La loi portant mesures d’urgence pour la protection du pouvoir d’achat du 16 août 2022 s’est intéressée à ce type de contrats à reconduction tacite. Elle impose aux professionnels qui proposent leurs contrats de prestation de service ou d’assurance par voie électronique, de prévoir une fonctionnalité gratuite pour résilier. C’est déjà le cas en Allemagne. Résilier par un double clic par exemple (ou triple ?), nous attendons le décret d’application pour en savoir plus, mais les sites devront être prêts avant le 1er juin 2023. Et cela vaudra pour les contrats souscrits avant et autrement dès lors que le professionnel permet ensuite de conclure et résilier par voie électronique. La fonctionnalité vaudra pour tous. Tout manquement sera passible d’une amende administrative (jusqu’à 15 000 € pour une personne physique et 75 000 € pour une personne morale).

Pour nos contrats de téléphone et d’internet, du nouveau également. Il était possible de résilier un abonnement de plus de douze mois de façon anticipée en réglant des frais de résiliation qui pouvaient être dissuasifs (un quart des mensualités restantes sur un abonnement de 24 mois). C’est fini pour les contrats souscrits depuis le 1er janvier 2023, ces frais de résiliation sont supprimés. Attention cependant si vous avez contracté une offre avec smartphone « subventionné », des frais (minorés) persistent. Du nouveau aussi pour les consommateurs en
situation de surendettement, une demande recevable, leur permettra de résilier à tout moment.

Pour les contrats de fourniture de service de télévision et médias audiovisuels à la demande, la loi prévoit une nouvelle exception à la reconduction tacite du contrat pour les consommateurs qui déménagent ou dont le foyer fiscal change. Ceux-là pourront, après la première reconduction, résilier gratuitement à tout moment.

Vous le voyez, les contrats sont multiples, les textes aussi et ils évoluent. Impossible de vous faire ici un panorama exhaustif. Aussi, n’hésitez pas à demander conseil aux bénévoles d’INDECOSA CGT car il y a bien des occasions de quitter un professionnel pour un autre, à des termes et dans des conditions définies.
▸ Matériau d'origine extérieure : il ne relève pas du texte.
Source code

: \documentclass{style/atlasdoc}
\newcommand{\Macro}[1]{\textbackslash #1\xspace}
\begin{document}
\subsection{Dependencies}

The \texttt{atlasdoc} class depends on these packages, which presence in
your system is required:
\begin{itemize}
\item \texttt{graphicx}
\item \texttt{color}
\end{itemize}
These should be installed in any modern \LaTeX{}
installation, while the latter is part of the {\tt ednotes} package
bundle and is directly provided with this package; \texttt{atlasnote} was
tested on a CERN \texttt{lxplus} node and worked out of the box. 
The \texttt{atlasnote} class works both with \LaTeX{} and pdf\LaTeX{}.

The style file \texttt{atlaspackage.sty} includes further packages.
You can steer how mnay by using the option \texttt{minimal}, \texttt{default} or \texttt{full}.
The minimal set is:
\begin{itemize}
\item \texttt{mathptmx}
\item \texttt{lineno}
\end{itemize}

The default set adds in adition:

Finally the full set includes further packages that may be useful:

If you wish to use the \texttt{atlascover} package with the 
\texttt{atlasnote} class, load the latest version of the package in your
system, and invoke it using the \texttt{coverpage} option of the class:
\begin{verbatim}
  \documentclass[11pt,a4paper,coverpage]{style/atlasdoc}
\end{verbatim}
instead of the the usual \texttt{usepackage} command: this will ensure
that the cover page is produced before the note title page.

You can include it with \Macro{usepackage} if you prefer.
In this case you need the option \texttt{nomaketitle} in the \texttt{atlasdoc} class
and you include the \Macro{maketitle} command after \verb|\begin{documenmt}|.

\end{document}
L’association vous aidera à « qualifier » le contrat que vous lui soumettez et à trouver le texte correspondant, dans le respect des démarches imposées.
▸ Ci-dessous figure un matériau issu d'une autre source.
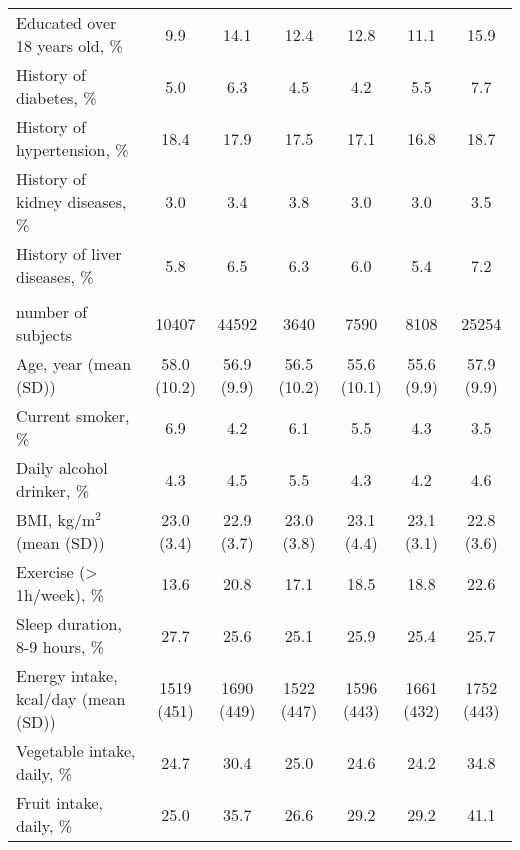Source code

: \documentclass[nutrients,article,submitted,moreauthors,pdftex]{Definitions/mdpi}
\begin{document}
\begin{table}[h]
{\begin{tabular}[t]{lcccccc}
\hspace{1em}Educated over 18 years old, \% & 9.9 & 14.1 & 12.4 & 12.8 & 11.1 & 15.9 \\
\rowcolor{gray!6}  \hspace{1em}History of diabetes, \% & 5.0 & 6.3 & 4.5 & 4.2 & 5.5 & 7.7\\
\hspace{1em}History of hypertension, \% & 18.4 & 17.9 & 17.5 & 17.1 & 16.8 & 18.7\\
\rowcolor{gray!6}  \hspace{1em}History of kidney diseases, \% & 3.0 & 3.4 & 3.8 & 3.0 & 3.0 & 3.5\\
\hspace{1em}History of liver diseases, \% & 5.8 & 6.5 & 6.3 & 6.0 & 5.4 & 7.2\\
\rowcolor{gray!6}  \addlinespace[0.3em]
\multicolumn{7}{l}{\textbf{Women (n = 54999)}}\\
\hspace{1em}number of subjects & 10407 & 44592 & 3640 & 7590 & 8108 & 25254\\
\hspace{1em}Age, year (mean (SD)) & 58.0 (10.2) & 56.9 (9.9) & 56.5 (10.2) & 55.6 (10.1) & 55.6 (9.9) & 57.9 (9.9)\\
\rowcolor{gray!6}  \hspace{1em}Current smoker, \% & 6.9 & 4.2 & 6.1 & 5.5 & 4.3 & 3.5\\
\hspace{1em}Daily alcohol drinker, \% & 4.3 & 4.5 & 5.5 & 4.3 & 4.2 & 4.6\\
\rowcolor{gray!6}  \hspace{1em}BMI, kg/m$^2$ (mean (SD)) & 23.0 (3.4) & 22.9 (3.7) & 23.0 (3.8) & 23.1 (4.4) & 23.1 (3.1) & 22.8 (3.6)\\
\hspace{1em}Exercise (> 1h/week), \% & 13.6 & 20.8 & 17.1 & 18.5 & 18.8 & 22.6\\
\rowcolor{gray!6}  \hspace{1em}Sleep duration, 8-9 hours, \% & 27.7 & 25.6 & 25.1 & 25.9 & 25.4 & 25.7\\
\hspace{1em}Energy intake, kcal/day (mean (SD)) & 1519 (451) & 1690 (449) & 1522 (447) & 1596 (443) & 1661 (432) & 1752 (443)\\
\hspace{1em}Vegetable intake, daily, \% & 24.7 & 30.4 & 25.0 & 24.6 & 24.2 & 34.8\\
\rowcolor{gray!6}  \hspace{1em}Fruit intake, daily, \% & 25.0 & 35.7 & 26.6 & 29.2 & 29.2 & 41.1\\

\end{tabular}}
\end{table}
\end{document}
Et n’hésitez pas à faire quelques vérifications

  • Lister vos différents contrats, vos différents abonnements. Êtes-vous certains de vous souvenir de tous ? Vous pourriez avoir des surprises. C’est là tout le charme de la reconduction tacite, vos contrats se font oublier…Certains consommateurs découvrent même des abonnements à résilier qu’ils n’ont pas voulu souscrire, des abonnements cachés, obtenus lors de commandes en ligne.
  • Tous ces contrats qui vous lient sont -ils adaptés à vos besoins. Exemple : vous vous êtes inscrit à une salle de sport mais vous n’y allez qu’un mois ou deux avant d’abandonner. Peut-être qu’un renouvellement ne s’impose pas.
  • Un contrat adapté à votre usage a-t-il été souscrit au meilleur rapport qualité prix ? Des économies sont peut-être possibles. Faites un petit tour de la concurrence… Le meilleur choix d’hier n’est peut-être plus celui d’aujourd’hui. Sans compter que parfois, votre fournisseur de service offre des périodes d’abonnement gratuites aux nouveaux entrants, sans jamais penser à vous. Parlez-lui de résiliation possible et il y a fort à parier qu’il vous offrira une période de gratuité, pour vous garder.

Car notre fidélité sans faille est une chance pour les professionnels, le plus souvent. Voire une rente. A nous d’oser tester les vertus de l’infidélité et d’en tirer le meilleur parti.